[Input material — start]
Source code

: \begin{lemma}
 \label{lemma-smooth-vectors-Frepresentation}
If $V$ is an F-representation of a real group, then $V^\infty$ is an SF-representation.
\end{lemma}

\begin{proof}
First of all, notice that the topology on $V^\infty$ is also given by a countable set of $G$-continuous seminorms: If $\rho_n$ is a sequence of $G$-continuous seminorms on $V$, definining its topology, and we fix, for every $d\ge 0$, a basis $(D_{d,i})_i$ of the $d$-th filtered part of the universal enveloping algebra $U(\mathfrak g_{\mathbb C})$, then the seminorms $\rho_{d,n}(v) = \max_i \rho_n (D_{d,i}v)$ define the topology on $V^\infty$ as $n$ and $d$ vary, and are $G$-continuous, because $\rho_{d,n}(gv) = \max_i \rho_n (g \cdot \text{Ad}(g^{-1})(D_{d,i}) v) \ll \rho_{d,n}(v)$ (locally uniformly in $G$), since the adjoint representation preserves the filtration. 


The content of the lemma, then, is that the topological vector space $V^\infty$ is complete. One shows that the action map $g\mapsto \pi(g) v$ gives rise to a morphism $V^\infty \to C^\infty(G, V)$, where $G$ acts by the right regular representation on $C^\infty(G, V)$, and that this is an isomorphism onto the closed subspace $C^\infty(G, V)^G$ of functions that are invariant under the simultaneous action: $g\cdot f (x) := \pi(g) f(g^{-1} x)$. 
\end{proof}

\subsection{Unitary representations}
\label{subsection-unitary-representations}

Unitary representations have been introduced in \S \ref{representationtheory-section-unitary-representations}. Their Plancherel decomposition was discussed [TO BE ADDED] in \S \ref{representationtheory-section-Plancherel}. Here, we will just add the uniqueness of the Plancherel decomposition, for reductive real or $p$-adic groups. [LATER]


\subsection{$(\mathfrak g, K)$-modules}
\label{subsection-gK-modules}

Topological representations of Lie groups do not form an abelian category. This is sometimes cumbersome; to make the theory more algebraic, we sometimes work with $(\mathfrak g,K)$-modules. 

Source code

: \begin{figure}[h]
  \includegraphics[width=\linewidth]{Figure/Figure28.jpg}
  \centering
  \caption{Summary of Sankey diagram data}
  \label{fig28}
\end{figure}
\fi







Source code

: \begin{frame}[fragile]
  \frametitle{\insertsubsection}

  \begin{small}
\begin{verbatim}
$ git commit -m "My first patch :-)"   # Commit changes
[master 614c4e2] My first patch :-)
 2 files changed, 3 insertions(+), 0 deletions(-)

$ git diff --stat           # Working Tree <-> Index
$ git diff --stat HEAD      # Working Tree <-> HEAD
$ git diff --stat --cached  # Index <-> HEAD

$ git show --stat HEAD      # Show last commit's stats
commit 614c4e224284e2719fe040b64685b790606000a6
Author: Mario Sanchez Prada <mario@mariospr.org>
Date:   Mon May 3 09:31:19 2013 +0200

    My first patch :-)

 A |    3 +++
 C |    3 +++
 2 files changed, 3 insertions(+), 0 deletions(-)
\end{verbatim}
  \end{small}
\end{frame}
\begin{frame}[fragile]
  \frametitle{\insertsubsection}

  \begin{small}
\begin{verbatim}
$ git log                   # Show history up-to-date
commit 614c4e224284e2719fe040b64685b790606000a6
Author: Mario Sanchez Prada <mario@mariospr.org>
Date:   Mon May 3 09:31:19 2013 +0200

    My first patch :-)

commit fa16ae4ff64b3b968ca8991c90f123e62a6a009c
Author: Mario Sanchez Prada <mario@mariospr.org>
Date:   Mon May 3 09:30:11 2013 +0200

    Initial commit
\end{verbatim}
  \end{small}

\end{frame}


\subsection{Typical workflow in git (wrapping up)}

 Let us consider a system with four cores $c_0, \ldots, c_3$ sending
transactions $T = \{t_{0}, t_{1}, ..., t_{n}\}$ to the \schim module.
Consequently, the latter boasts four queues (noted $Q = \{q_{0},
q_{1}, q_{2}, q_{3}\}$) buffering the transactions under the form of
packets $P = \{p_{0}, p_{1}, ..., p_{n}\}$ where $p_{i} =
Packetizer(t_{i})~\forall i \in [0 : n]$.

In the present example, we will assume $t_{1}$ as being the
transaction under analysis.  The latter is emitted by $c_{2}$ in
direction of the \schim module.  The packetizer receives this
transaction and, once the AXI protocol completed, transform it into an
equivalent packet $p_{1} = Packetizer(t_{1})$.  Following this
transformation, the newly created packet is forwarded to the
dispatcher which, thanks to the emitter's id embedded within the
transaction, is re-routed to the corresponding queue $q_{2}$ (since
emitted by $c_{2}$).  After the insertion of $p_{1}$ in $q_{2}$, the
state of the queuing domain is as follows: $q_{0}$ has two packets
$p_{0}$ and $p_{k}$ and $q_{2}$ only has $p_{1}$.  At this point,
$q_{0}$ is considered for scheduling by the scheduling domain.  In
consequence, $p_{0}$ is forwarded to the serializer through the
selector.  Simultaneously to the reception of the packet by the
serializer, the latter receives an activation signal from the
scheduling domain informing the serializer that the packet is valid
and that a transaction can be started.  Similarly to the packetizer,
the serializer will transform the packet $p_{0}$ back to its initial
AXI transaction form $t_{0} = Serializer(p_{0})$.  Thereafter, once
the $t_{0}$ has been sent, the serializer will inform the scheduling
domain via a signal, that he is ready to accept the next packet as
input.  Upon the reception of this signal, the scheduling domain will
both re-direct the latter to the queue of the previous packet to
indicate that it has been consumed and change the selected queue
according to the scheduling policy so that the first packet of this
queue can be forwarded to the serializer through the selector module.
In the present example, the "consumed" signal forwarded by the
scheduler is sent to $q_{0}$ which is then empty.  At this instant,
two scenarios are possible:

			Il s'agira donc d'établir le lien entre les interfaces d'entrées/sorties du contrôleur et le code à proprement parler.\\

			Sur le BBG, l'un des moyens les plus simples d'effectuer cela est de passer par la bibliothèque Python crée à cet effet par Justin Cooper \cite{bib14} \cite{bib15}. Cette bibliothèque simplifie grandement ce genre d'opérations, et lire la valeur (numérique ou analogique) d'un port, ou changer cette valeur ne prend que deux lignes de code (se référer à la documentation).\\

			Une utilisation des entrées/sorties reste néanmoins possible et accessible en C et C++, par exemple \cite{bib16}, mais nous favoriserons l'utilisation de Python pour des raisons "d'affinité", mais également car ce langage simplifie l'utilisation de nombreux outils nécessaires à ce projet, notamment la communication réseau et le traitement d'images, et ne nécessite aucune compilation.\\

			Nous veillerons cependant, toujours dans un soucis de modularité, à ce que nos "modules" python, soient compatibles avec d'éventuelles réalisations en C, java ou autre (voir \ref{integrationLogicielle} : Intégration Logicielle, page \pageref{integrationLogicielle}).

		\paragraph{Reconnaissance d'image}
[Input material — finish]
(Description of the task)
Your answer must be the lines from the first line of the entries above through the line that contains "First of all, notice", written out exactly.

(Exercise response)
Source code

: \begin{lemma}
 \label{lemma-smooth-vectors-Frepresentation}
If $V$ is an F-representation of a real group, then $V^\infty$ is an SF-representation.
\end{lemma}

\begin{proof}
First of all, notice that the topology on $V^\infty$ is also given by a countable set of $G$-continuous seminorms: If $\rho_n$ is a sequence of $G$-continuous seminorms on $V$, definining its topology, and we fix, for every $d\ge 0$, a basis $(D_{d,i})_i$ of the $d$-th filtered part of the universal enveloping algebra $U(\mathfrak g_{\mathbb C})$, then the seminorms $\rho_{d,n}(v) = \max_i \rho_n (D_{d,i}v)$ define the topology on $V^\infty$ as $n$ and $d$ vary, and are $G$-continuous, because $\rho_{d,n}(gv) = \max_i \rho_n (g \cdot \text{Ad}(g^{-1})(D_{d,i}) v) \ll \rho_{d,n}(v)$ (locally uniformly in $G$), since the adjoint representation preserves the filtration. 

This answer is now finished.